Research Area:  Machine Learning
The Latent Dirichlet Allocation (LDA) topic model is a popular research topic in the field of text mining. In this paper, Sentiment Word Co-occurrence and Knowledge Pair Feature Extraction based LDA Short Text Clustering Algorithm (SKP-LDA) is proposed. A definition of a word bag based on sentiment word co-occurrence is proposed. The co-occurrence of emotional words takes full account of different short texts. Then, the short texts of a microblog are endowed with emotional polarity.
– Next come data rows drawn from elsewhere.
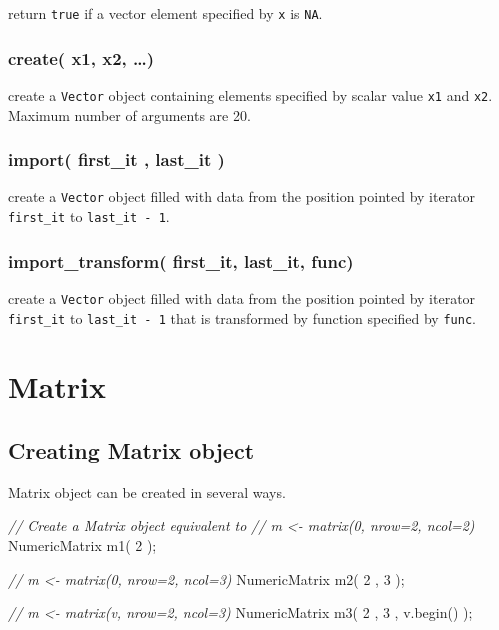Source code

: \documentclass[]{book}
\newenvironment{Shaded}{\begin{snugshade}}{\end{snugshade}}
\newcommand{\DecValTok}[1]{\textcolor[rgb]{0.00,0.00,0.81}{#1}}
\newcommand{\CommentTok}[1]{\textcolor[rgb]{0.56,0.35,0.01}{\textit{#1}}}
\newcommand{\NormalTok}[1]{#1}
\theoremstyle{definition}
\theoremstyle{definition}
\theoremstyle{remark}
\begin{document}
return \texttt{true} if a vector element specified by \texttt{x} is
\texttt{NA}.

\subsection{create( x1, x2, \ldots{})}\label{create-x1-x2}

create a \texttt{Vector} object containing elements specified by scalar
value \texttt{x1} and \texttt{x2}. Maximum number of arguments are 20.

\subsection{import( first\_it , last\_it
)}\label{import-first_it-last_it}

create a \texttt{Vector} object filled with data from the position
pointed by iterator \texttt{first\_it} to \texttt{last\_it\ -\ 1}.

\subsection{import\_transform( first\_it, last\_it,
func)}\label{import_transform-first_it-last_it-func}

create a \texttt{Vector} object filled with data from the position
pointed by iterator \texttt{first\_it} to \texttt{last\_it\ -\ 1} that
is transformed by function specified by \texttt{func}.

\chapter{Matrix}\label{matrix}

\section{Creating Matrix object}\label{creating-matrix-object}

Matrix object can be created in several ways.

\begin{Shaded}
\begin{Highlighting}[]
\CommentTok{// Create a Matrix object equivalent to}
\CommentTok{// m <- matrix(0, nrow=2, ncol=2)}
\NormalTok{NumericMatrix m1( }\DecValTok{2}\NormalTok{ );}

\CommentTok{// m <- matrix(0, nrow=2, ncol=3)}
\NormalTok{NumericMatrix m2( }\DecValTok{2}\NormalTok{ , }\DecValTok{3}\NormalTok{ );}

\CommentTok{// m <- matrix(v, nrow=2, ncol=3)}
\NormalTok{NumericMatrix m3( }\DecValTok{2}\NormalTok{ , }\DecValTok{3}\NormalTok{ , v.begin() );}
\end{Highlighting}
\end{Shaded}
\end{document}
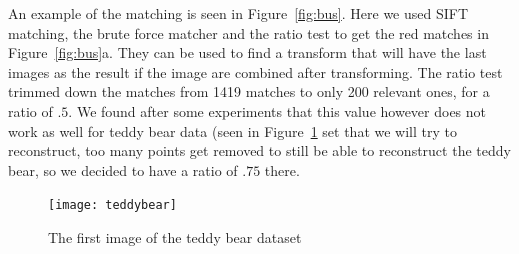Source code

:An example of the matching is seen in Figure~\ref{fig:bus}. 
Here we used SIFT matching, the brute force matcher and the ratio test to get the red matches in Figure~\ref{fig:bus}a. 
They can be used to find a transform that will have the last images as the result if the image are combined after transforming.
The ratio test trimmed down the matches from 1419 matches to only 200 relevant ones, for a ratio of $.5$. We found after some experiments that this value however does not work as well for teddy bear data (seen in Figure~\ref{fig:bear} set that we will try to reconstruct, too many points get removed to still be able to reconstruct the teddy bear, so we decided to have a ratio of $.75$ there.

\begin{figure}[ht]
	\centering
	\texttt{[image: teddybear]}
	\caption{The first image of the teddy bear dataset}
	\label{fig:bear}
\end{figure}
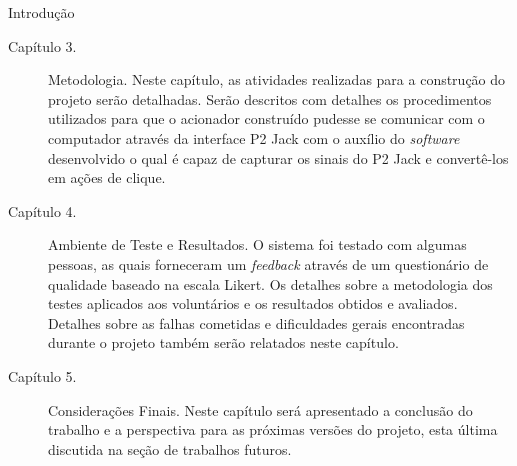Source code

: \begin{chapter}{Introdução}
\begin{description}
	\item[Capítulo 3.] Metodologia. 
	Neste capítulo, as atividades realizadas para a construção do projeto serão
	detalhadas. Serão descritos com detalhes os procedimentos utilizados
	para que o acionador construído pudesse se comunicar com o computador
	através da interface P2 Jack com o auxílio do \textit{software} desenvolvido
	o qual é capaz de capturar os sinais do P2 Jack e convertê-los em ações de
	clique.
	
	\item[Capítulo 4.] Ambiente de Teste e Resultados. 
	O sistema foi testado com algumas pessoas, as quais forneceram um
	\textit{feedback} através de um questionário de qualidade baseado na escala
	Likert.  Os detalhes sobre a metodologia dos testes aplicados aos voluntários e
	os resultados obtidos e avaliados. Detalhes sobre as falhas cometidas e
	dificuldades gerais encontradas durante o projeto também serão relatados neste
	capítulo.

	\item[Capítulo 5.] Considerações Finais. 
    Neste capítulo será apresentado a conclusão do trabalho e a
	perspectiva para as próximas versões do projeto, esta última discutida na
	seção de trabalhos futuros. %
\end{description}

\end{chapter}
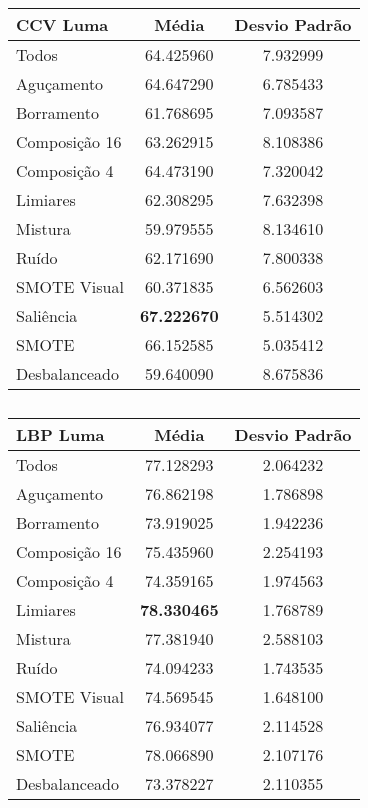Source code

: 
\begin{table}[!htbp]
\centering
\caption{}
\label{tab:resultados:x:melhor}
\begin{tabular}{|l|c|c|}
\hline
\textbf{CCV Luma} & \textbf{Média}     & \textbf{Desvio Padrão} \\ \hline
   Todos        &  64.425960 &  7.932999  \\ \hline
  Aguçamento    &  64.647290 &  6.785433  \\ \hline
  Borramento    &  61.768695 &  7.093587  \\ \hline
  Composição 16 &  63.262915 &  8.108386  \\ \hline
  Composição 4  &  64.473190 &  7.320042  \\ \hline
  Limiares      &  62.308295 &  7.632398  \\ \hline
  Mistura       &  59.979555 &  8.134610  \\ \hline
  Ruído         &  62.171690 &  7.800338  \\ \hline
  SMOTE Visual  &  60.371835 &  6.562603  \\ \hline
  Saliência     &  \textbf{67.222670} &  5.514302  \\ \hline
 SMOTE          &  66.152585 &  5.035412  \\ \hline
Desbalanceado   &  59.640090 &  8.675836  \\ \hline
\end{tabular}
\end{table}



\begin{table}[!htbp]
\centering
\caption{}
\label{tab:resultados:x:melhor}
\begin{tabular}{|l|c|c|}
\hline
\textbf{LBP Luma} & \textbf{Média}     & \textbf{Desvio Padrão} \\ \hline
   Todos        &  77.128293 &  2.064232  \\ \hline
  Aguçamento    &  76.862198 &  1.786898  \\ \hline
  Borramento    &  73.919025 &  1.942236  \\ \hline
  Composição 16 &  75.435960 &  2.254193  \\ \hline
  Composição 4  &  74.359165 &  1.974563  \\ \hline
  Limiares      &  \textbf{78.330465} &  1.768789  \\ \hline
  Mistura       &  77.381940 &  2.588103  \\ \hline
  Ruído         &  74.094233 &  1.743535  \\ \hline
  SMOTE Visual  &  74.569545 &  1.648100  \\ \hline
  Saliência     &  76.934077 &  2.114528  \\ \hline
 SMOTE          &  78.066890 &  2.107176  \\ \hline
Desbalanceado   &  73.378227 &  2.110355  \\ \hline
\end{tabular}
\end{table}

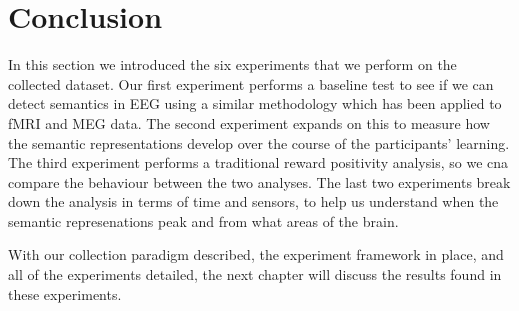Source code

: \section{Conclusion}
In this section we introduced the six experiments that we perform on the 
collected dataset. Our first experiment performs a baseline test to see if we 
can detect semantics in EEG using a similar methodology which has been applied 
to fMRI and MEG data. The second experiment expands on this to measure how the 
semantic representations develop over the course of the participants' learning.  
The third experiment performs a traditional reward positivity analysis, so we 
cna compare the behaviour between the two analyses. The last two experiments 
break down the analysis in terms of time and sensors, to help us understand 
when the semantic represenations peak and from what areas of the brain.

With our collection paradigm described, the experiment framework in place, and 
all of the experiments detailed, the next chapter will discuss the results 
found in these experiments.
Furthermore, the knowledge pairs of topic special words and topic relation words are extracted and inserted into the LDA model for clustering. Thus, semantic information can be found more accurately. Then, the hidden n topics and Top30 special words set of each topic are extracted from the knowledge pair set. Finally, via LDA topic model primary clustering, a Top30 topic special words set is obtained that is clustered by K-means secondary clustering. The clustering center is optimized iteratively. Comparing with JST, LSM, LTM and ELDA, SKP-LDA performs better in terms of Accuracy, Precision, Recall and F-measure. The experimental results show that SKP-LDA reveals better semantic analysis ability and emotional topic clustering effect. It can be applied to the field of micro-blog to improve the accuracy of network public opinion analysis effectively.
Keywords:  
Sentiment Word Co-Occurrence
Knowledge Pair Feature Extraction
Latent Dirichlet Allocation (LDA)
Short Text Clustering Algorithm
Deep Learning
Machine Learning
Author(s) Name:  Di Wu, Ruixin Yang & Chao Shen
Journal name:  Journal of Intelligent Information Systems
Conferrence name:  
Publisher name:  Springer
DOI:  10.1007/s10844-020-00597-7
Volume Information:  volume 56, pages 1–23 (2021)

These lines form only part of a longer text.